* **DIRECTIONS FOR THIS TASK**
Output only how many lines below contain "register".

(Extracted data entries)
#####

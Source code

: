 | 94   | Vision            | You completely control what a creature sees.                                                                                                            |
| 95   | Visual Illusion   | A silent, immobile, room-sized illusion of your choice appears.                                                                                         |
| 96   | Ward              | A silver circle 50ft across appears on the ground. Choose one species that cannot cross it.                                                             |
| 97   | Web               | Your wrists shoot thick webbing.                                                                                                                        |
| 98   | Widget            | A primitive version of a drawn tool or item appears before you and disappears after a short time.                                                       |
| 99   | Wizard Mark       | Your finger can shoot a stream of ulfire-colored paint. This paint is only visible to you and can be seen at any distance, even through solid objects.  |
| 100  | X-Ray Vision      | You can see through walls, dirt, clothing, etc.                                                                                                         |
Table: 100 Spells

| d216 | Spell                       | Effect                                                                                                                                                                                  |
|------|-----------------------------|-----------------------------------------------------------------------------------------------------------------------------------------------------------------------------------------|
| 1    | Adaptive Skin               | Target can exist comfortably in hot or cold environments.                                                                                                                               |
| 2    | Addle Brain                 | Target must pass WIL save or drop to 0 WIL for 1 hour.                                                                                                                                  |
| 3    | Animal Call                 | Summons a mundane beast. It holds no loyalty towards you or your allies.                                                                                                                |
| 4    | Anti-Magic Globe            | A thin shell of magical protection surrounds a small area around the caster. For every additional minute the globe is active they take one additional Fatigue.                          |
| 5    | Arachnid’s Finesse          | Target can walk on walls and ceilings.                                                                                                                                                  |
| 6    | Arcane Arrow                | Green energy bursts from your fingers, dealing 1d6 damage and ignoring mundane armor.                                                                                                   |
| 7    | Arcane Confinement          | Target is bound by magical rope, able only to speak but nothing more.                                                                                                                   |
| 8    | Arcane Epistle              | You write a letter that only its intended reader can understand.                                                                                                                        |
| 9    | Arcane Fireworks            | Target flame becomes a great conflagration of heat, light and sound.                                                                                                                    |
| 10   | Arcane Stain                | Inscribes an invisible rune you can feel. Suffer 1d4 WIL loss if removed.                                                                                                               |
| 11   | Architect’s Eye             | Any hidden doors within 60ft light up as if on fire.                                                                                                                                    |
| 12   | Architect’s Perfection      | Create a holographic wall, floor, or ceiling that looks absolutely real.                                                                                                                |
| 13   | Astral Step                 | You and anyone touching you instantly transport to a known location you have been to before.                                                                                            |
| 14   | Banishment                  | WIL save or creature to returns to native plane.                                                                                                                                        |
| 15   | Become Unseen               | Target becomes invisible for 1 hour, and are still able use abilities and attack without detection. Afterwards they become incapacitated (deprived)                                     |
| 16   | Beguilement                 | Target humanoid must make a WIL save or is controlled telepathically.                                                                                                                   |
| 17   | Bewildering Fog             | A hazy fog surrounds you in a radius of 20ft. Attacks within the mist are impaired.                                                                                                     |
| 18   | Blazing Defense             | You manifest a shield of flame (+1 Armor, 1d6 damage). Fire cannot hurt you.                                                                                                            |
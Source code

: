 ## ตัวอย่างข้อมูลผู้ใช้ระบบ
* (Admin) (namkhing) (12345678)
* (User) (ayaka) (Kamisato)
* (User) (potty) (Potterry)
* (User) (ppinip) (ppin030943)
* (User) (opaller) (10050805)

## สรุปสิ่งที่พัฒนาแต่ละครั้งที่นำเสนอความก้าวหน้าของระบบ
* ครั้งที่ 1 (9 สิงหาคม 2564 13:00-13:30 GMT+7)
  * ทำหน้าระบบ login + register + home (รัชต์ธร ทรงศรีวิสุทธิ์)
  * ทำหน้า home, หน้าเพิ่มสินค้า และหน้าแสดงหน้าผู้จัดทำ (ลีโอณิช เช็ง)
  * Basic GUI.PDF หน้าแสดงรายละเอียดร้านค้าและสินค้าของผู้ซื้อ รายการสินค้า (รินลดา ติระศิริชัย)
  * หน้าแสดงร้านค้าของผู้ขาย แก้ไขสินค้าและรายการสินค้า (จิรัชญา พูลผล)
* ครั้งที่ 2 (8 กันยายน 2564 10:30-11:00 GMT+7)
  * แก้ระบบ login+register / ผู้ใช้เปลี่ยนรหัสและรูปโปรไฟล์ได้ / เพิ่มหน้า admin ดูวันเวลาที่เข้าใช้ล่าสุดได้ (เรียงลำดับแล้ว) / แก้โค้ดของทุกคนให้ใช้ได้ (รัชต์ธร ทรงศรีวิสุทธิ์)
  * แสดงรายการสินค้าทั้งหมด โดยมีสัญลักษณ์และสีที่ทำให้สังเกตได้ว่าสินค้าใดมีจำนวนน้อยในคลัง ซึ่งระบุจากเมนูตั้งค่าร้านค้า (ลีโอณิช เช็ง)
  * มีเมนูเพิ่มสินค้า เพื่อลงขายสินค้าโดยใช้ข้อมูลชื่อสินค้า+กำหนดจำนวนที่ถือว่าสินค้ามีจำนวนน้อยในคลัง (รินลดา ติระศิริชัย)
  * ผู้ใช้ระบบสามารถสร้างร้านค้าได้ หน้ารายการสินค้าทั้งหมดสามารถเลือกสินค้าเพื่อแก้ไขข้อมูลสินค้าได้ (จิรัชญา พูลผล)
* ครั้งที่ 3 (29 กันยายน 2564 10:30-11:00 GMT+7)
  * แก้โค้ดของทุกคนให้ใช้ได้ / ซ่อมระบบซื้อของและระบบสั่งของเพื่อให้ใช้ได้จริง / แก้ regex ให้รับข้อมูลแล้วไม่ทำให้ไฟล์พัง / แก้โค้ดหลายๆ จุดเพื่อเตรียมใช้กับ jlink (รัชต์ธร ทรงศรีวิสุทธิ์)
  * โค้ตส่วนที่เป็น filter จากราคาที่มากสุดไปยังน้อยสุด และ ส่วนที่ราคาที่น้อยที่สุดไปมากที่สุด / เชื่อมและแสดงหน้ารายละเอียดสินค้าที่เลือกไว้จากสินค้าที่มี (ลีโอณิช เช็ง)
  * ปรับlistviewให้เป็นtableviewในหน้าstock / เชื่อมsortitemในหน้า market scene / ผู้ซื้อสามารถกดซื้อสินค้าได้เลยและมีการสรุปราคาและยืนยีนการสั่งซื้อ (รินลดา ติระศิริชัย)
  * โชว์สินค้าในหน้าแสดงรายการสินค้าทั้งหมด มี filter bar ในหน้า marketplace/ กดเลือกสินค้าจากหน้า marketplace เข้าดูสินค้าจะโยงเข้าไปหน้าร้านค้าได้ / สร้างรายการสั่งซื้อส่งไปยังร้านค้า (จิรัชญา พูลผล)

#####

* **REPLY**
2